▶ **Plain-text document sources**
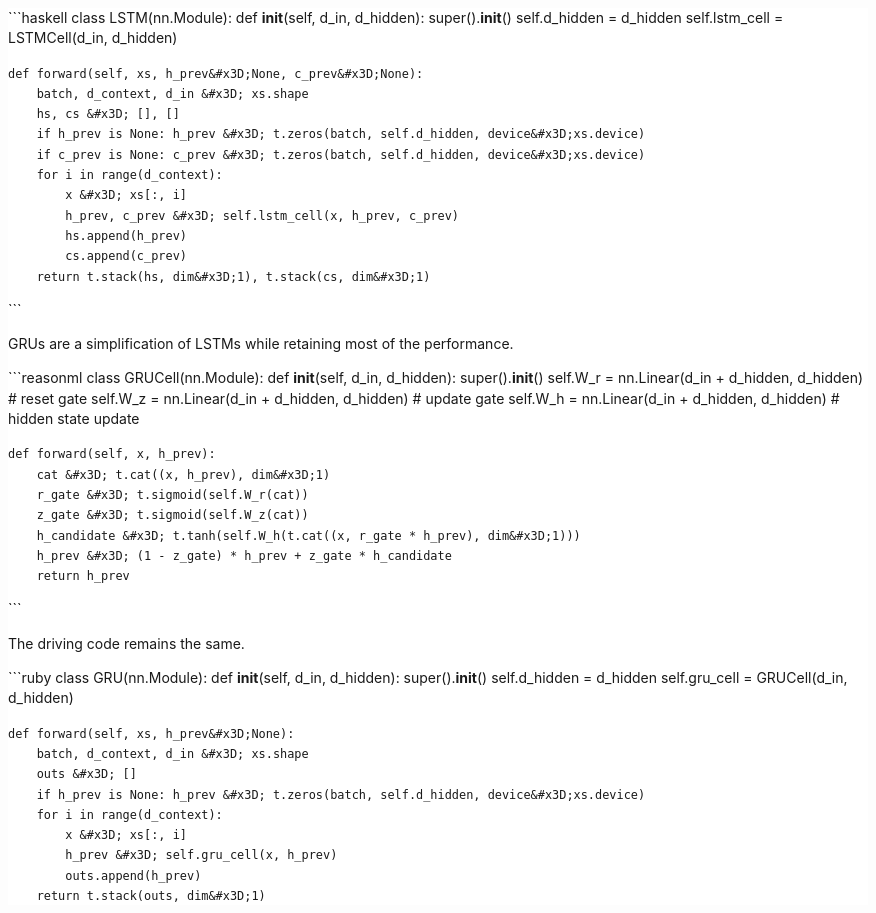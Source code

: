 &#x60;&#x60;&#x60;haskell
class LSTM(nn.Module):
    def __init__(self, d_in, d_hidden):
        super().__init__()
        self.d_hidden &#x3D; d_hidden
        self.lstm_cell &#x3D; LSTMCell(d_in, d_hidden)

    def forward(self, xs, h_prev&#x3D;None, c_prev&#x3D;None):
        batch, d_context, d_in &#x3D; xs.shape
        hs, cs &#x3D; [], []
        if h_prev is None: h_prev &#x3D; t.zeros(batch, self.d_hidden, device&#x3D;xs.device)
        if c_prev is None: c_prev &#x3D; t.zeros(batch, self.d_hidden, device&#x3D;xs.device)
        for i in range(d_context):
            x &#x3D; xs[:, i]
            h_prev, c_prev &#x3D; self.lstm_cell(x, h_prev, c_prev)
            hs.append(h_prev)
            cs.append(c_prev)
        return t.stack(hs, dim&#x3D;1), t.stack(cs, dim&#x3D;1)

&#x60;&#x60;&#x60;

GRUs are a simplification of LSTMs while retaining most of the performance.

&#x60;&#x60;&#x60;reasonml
class GRUCell(nn.Module):
    def __init__(self, d_in, d_hidden):
        super().__init__()
        self.W_r &#x3D; nn.Linear(d_in + d_hidden, d_hidden)  # reset gate
        self.W_z &#x3D; nn.Linear(d_in + d_hidden, d_hidden)  # update gate
        self.W_h &#x3D; nn.Linear(d_in + d_hidden, d_hidden)  # hidden state update

    def forward(self, x, h_prev):
        cat &#x3D; t.cat((x, h_prev), dim&#x3D;1)
        r_gate &#x3D; t.sigmoid(self.W_r(cat))
        z_gate &#x3D; t.sigmoid(self.W_z(cat))
        h_candidate &#x3D; t.tanh(self.W_h(t.cat((x, r_gate * h_prev), dim&#x3D;1)))
        h_prev &#x3D; (1 - z_gate) * h_prev + z_gate * h_candidate
        return h_prev

&#x60;&#x60;&#x60;

The driving code remains the same.

&#x60;&#x60;&#x60;ruby
class GRU(nn.Module):
    def __init__(self, d_in, d_hidden):
        super().__init__()
        self.d_hidden &#x3D; d_hidden
        self.gru_cell &#x3D; GRUCell(d_in, d_hidden)

    def forward(self, xs, h_prev&#x3D;None):
        batch, d_context, d_in &#x3D; xs.shape
        outs &#x3D; []
        if h_prev is None: h_prev &#x3D; t.zeros(batch, self.d_hidden, device&#x3D;xs.device)
        for i in range(d_context):
            x &#x3D; xs[:, i]
            h_prev &#x3D; self.gru_cell(x, h_prev)
            outs.append(h_prev)
        return t.stack(outs, dim&#x3D;1)
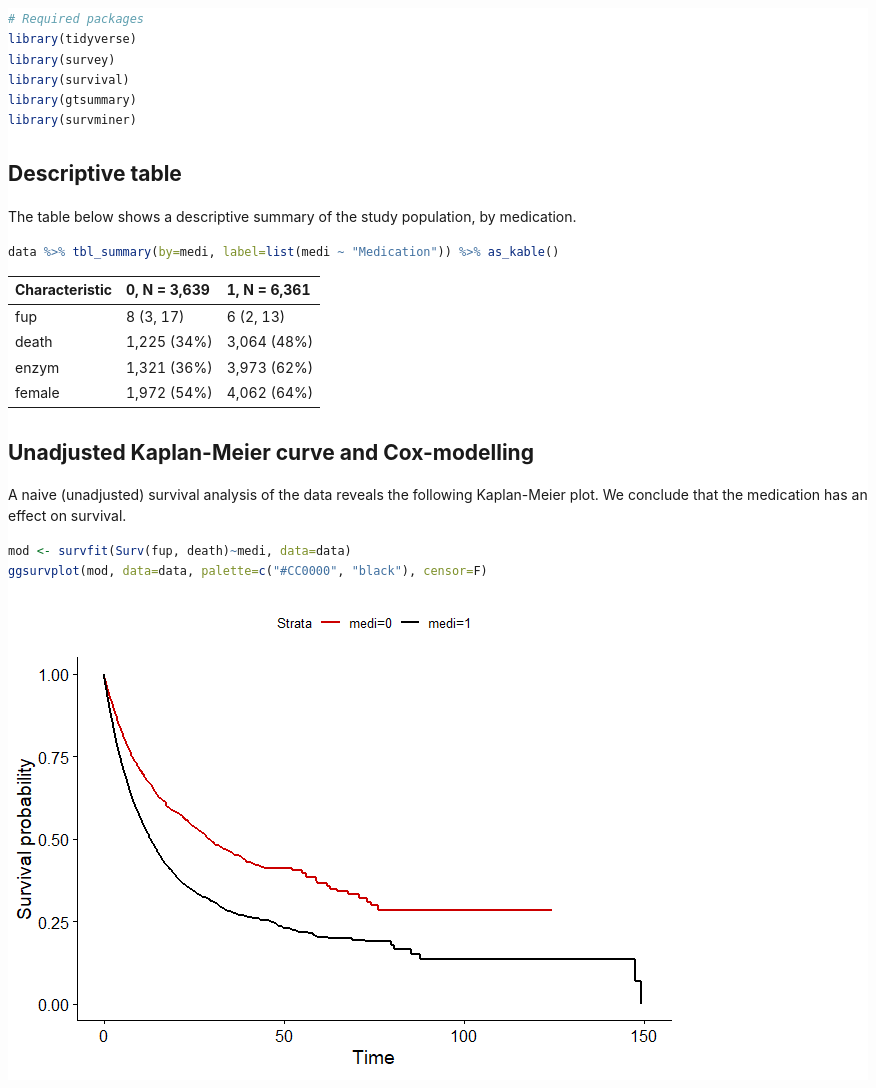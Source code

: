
 ``` r
# Required packages
library(tidyverse)
library(survey)
library(survival)
library(gtsummary)
library(survminer)
```

## Descriptive table

The table below shows a descriptive summary of the study population, by
medication.

``` r
data %>% tbl_summary(by=medi, label=list(medi ~ "Medication")) %>% as_kable() 
```

| **Characteristic** | **0**, N = 3,639 | **1**, N = 6,361 |
|:-------------------|:-----------------|:-----------------|
| fup                | 8 (3, 17)        | 6 (2, 13)        |
| death              | 1,225 (34%)      | 3,064 (48%)      |
| enzym              | 1,321 (36%)      | 3,973 (62%)      |
| female             | 1,972 (54%)      | 4,062 (64%)      |

## Unadjusted Kaplan-Meier curve and Cox-modelling

A naive (unadjusted) survival analysis of the data reveals the following
Kaplan-Meier plot. We conclude that the medication has an effect on
survival.

``` r
mod <- survfit(Surv(fup, death)~medi, data=data)
ggsurvplot(mod, data=data, palette=c("#CC0000", "black"), censor=F)
```

![](adjcurves_plain_files/figure-gfm/unnamed-chunk-4-1.png)
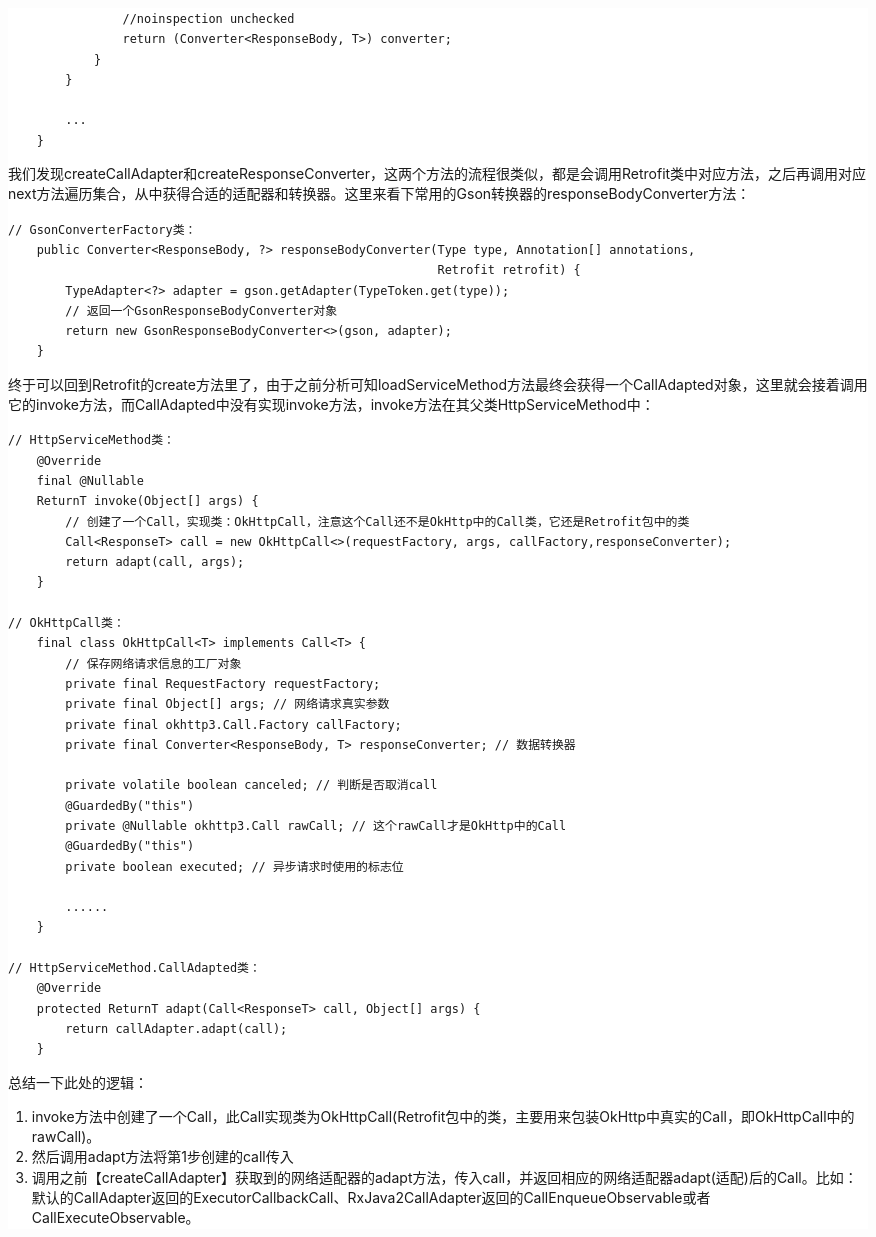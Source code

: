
 ```
                //noinspection unchecked
                return (Converter<ResponseBody, T>) converter;
            }
        }

        ...
    }
```
我们发现createCallAdapter和createResponseConverter，这两个方法的流程很类似，都是会调用Retrofit类中对应方法，之后再调用对应next方法遍历集合，从中获得合适的适配器和转换器。这里来看下常用的Gson转换器的responseBodyConverter方法：
```
// GsonConverterFactory类：
    public Converter<ResponseBody, ?> responseBodyConverter(Type type, Annotation[] annotations,
                                                            Retrofit retrofit) {
        TypeAdapter<?> adapter = gson.getAdapter(TypeToken.get(type));
        // 返回一个GsonResponseBodyConverter对象
        return new GsonResponseBodyConverter<>(gson, adapter);
    }
```

终于可以回到Retrofit的create方法里了，由于之前分析可知loadServiceMethod方法最终会获得一个CallAdapted对象，这里就会接着调用它的invoke方法，而CallAdapted中没有实现invoke方法，invoke方法在其父类HttpServiceMethod中：
```
// HttpServiceMethod类：
    @Override
    final @Nullable
    ReturnT invoke(Object[] args) {
        // 创建了一个Call，实现类：OkHttpCall，注意这个Call还不是OkHttp中的Call类，它还是Retrofit包中的类
        Call<ResponseT> call = new OkHttpCall<>(requestFactory, args, callFactory,responseConverter);
        return adapt(call, args);
    }
    
// OkHttpCall类：
    final class OkHttpCall<T> implements Call<T> {
        // 保存网络请求信息的工厂对象
        private final RequestFactory requestFactory;
        private final Object[] args; // 网络请求真实参数
        private final okhttp3.Call.Factory callFactory;
        private final Converter<ResponseBody, T> responseConverter; // 数据转换器

        private volatile boolean canceled; // 判断是否取消call
        @GuardedBy("this")
        private @Nullable okhttp3.Call rawCall; // 这个rawCall才是OkHttp中的Call
        @GuardedBy("this")
        private boolean executed; // 异步请求时使用的标志位
        
        ......
    }
    
// HttpServiceMethod.CallAdapted类：
    @Override
    protected ReturnT adapt(Call<ResponseT> call, Object[] args) {
        return callAdapter.adapt(call);
    }
```
总结一下此处的逻辑：
1. invoke方法中创建了一个Call，此Call实现类为OkHttpCall(Retrofit包中的类，主要用来包装OkHttp中真实的Call，即OkHttpCall中的rawCall)。
2. 然后调用adapt方法将第1步创建的call传入
3. 调用之前【createCallAdapter】获取到的网络适配器的adapt方法，传入call，并返回相应的网络适配器adapt(适配)后的Call。比如：默认的CallAdapter返回的ExecutorCallbackCall、RxJava2CallAdapter返回的CallEnqueueObservable或者CallExecuteObservable。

▶ **Exercise aim**
What is needed is a word-for-word copy of the data, minus its pictures.

▶ **Expected answer**
Source code

: &#x60;&#x60;&#x60;haskell
class LSTM(nn.Module):
    def __init__(self, d_in, d_hidden):
        super().__init__()
        self.d_hidden &#x3D; d_hidden
        self.lstm_cell &#x3D; LSTMCell(d_in, d_hidden)

    def forward(self, xs, h_prev&#x3D;None, c_prev&#x3D;None):
        batch, d_context, d_in &#x3D; xs.shape
        hs, cs &#x3D; [], []
        if h_prev is None: h_prev &#x3D; t.zeros(batch, self.d_hidden, device&#x3D;xs.device)
        if c_prev is None: c_prev &#x3D; t.zeros(batch, self.d_hidden, device&#x3D;xs.device)
        for i in range(d_context):
            x &#x3D; xs[:, i]
            h_prev, c_prev &#x3D; self.lstm_cell(x, h_prev, c_prev)
            hs.append(h_prev)
            cs.append(c_prev)
        return t.stack(hs, dim&#x3D;1), t.stack(cs, dim&#x3D;1)

&#x60;&#x60;&#x60;

GRUs are a simplification of LSTMs while retaining most of the performance.

&#x60;&#x60;&#x60;reasonml
class GRUCell(nn.Module):
    def __init__(self, d_in, d_hidden):
        super().__init__()
        self.W_r &#x3D; nn.Linear(d_in + d_hidden, d_hidden)  # reset gate
        self.W_z &#x3D; nn.Linear(d_in + d_hidden, d_hidden)  # update gate
        self.W_h &#x3D; nn.Linear(d_in + d_hidden, d_hidden)  # hidden state update

    def forward(self, x, h_prev):
        cat &#x3D; t.cat((x, h_prev), dim&#x3D;1)
        r_gate &#x3D; t.sigmoid(self.W_r(cat))
        z_gate &#x3D; t.sigmoid(self.W_z(cat))
        h_candidate &#x3D; t.tanh(self.W_h(t.cat((x, r_gate * h_prev), dim&#x3D;1)))
        h_prev &#x3D; (1 - z_gate) * h_prev + z_gate * h_candidate
        return h_prev

&#x60;&#x60;&#x60;

The driving code remains the same.

&#x60;&#x60;&#x60;ruby
class GRU(nn.Module):
    def __init__(self, d_in, d_hidden):
        super().__init__()
        self.d_hidden &#x3D; d_hidden
        self.gru_cell &#x3D; GRUCell(d_in, d_hidden)

    def forward(self, xs, h_prev&#x3D;None):
        batch, d_context, d_in &#x3D; xs.shape
        outs &#x3D; []
        if h_prev is None: h_prev &#x3D; t.zeros(batch, self.d_hidden, device&#x3D;xs.device)
        for i in range(d_context):
            x &#x3D; xs[:, i]
            h_prev &#x3D; self.gru_cell(x, h_prev)
            outs.append(h_prev)
        return t.stack(outs, dim&#x3D;1)
Source code

:
 ``` r
# Required packages
library(tidyverse)
library(survey)
library(survival)
library(gtsummary)
library(survminer)
```

## Descriptive table

The table below shows a descriptive summary of the study population, by
medication.

``` r
data %>% tbl_summary(by=medi, label=list(medi ~ "Medication")) %>% as_kable() 
```

| **Characteristic** | **0**, N = 3,639 | **1**, N = 6,361 |
|:-------------------|:-----------------|:-----------------|
| fup                | 8 (3, 17)        | 6 (2, 13)        |
| death              | 1,225 (34%)      | 3,064 (48%)      |
| enzym              | 1,321 (36%)      | 3,973 (62%)      |
| female             | 1,972 (54%)      | 4,062 (64%)      |

## Unadjusted Kaplan-Meier curve and Cox-modelling

A naive (unadjusted) survival analysis of the data reveals the following
Kaplan-Meier plot. We conclude that the medication has an effect on
survival.

``` r
mod <- survfit(Surv(fup, death)~medi, data=data)
ggsurvplot(mod, data=data, palette=c("#CC0000", "black"), censor=F)
```

![](adjcurves_plain_files/figure-gfm/unnamed-chunk-4-1.png)
Source code

:
 ```
                //noinspection unchecked
                return (Converter<ResponseBody, T>) converter;
            }
        }

        ...
    }
```
我们发现createCallAdapter和createResponseConverter，这两个方法的流程很类似，都是会调用Retrofit类中对应方法，之后再调用对应next方法遍历集合，从中获得合适的适配器和转换器。这里来看下常用的Gson转换器的responseBodyConverter方法：
```
// GsonConverterFactory类：
    public Converter<ResponseBody, ?> responseBodyConverter(Type type, Annotation[] annotations,
                                                            Retrofit retrofit) {
        TypeAdapter<?> adapter = gson.getAdapter(TypeToken.get(type));
        // 返回一个GsonResponseBodyConverter对象
        return new GsonResponseBodyConverter<>(gson, adapter);
    }
```

终于可以回到Retrofit的create方法里了，由于之前分析可知loadServiceMethod方法最终会获得一个CallAdapted对象，这里就会接着调用它的invoke方法，而CallAdapted中没有实现invoke方法，invoke方法在其父类HttpServiceMethod中：
```
// HttpServiceMethod类：
    @Override
    final @Nullable
    ReturnT invoke(Object[] args) {
        // 创建了一个Call，实现类：OkHttpCall，注意这个Call还不是OkHttp中的Call类，它还是Retrofit包中的类
        Call<ResponseT> call = new OkHttpCall<>(requestFactory, args, callFactory,responseConverter);
        return adapt(call, args);
    }
    
// OkHttpCall类：
    final class OkHttpCall<T> implements Call<T> {
        // 保存网络请求信息的工厂对象
        private final RequestFactory requestFactory;
        private final Object[] args; // 网络请求真实参数
        private final okhttp3.Call.Factory callFactory;
        private final Converter<ResponseBody, T> responseConverter; // 数据转换器

        private volatile boolean canceled; // 判断是否取消call
        @GuardedBy("this")
        private @Nullable okhttp3.Call rawCall; // 这个rawCall才是OkHttp中的Call
        @GuardedBy("this")
        private boolean executed; // 异步请求时使用的标志位
        
        ......
    }
    
// HttpServiceMethod.CallAdapted类：
    @Override
    protected ReturnT adapt(Call<ResponseT> call, Object[] args) {
        return callAdapter.adapt(call);
    }
```
总结一下此处的逻辑：
1. invoke方法中创建了一个Call，此Call实现类为OkHttpCall(Retrofit包中的类，主要用来包装OkHttp中真实的Call，即OkHttpCall中的rawCall)。
2. 然后调用adapt方法将第1步创建的call传入
3. 调用之前【createCallAdapter】获取到的网络适配器的adapt方法，传入call，并返回相应的网络适配器adapt(适配)后的Call。比如：默认的CallAdapter返回的ExecutorCallbackCall、RxJava2CallAdapter返回的CallEnqueueObservable或者CallExecuteObservable。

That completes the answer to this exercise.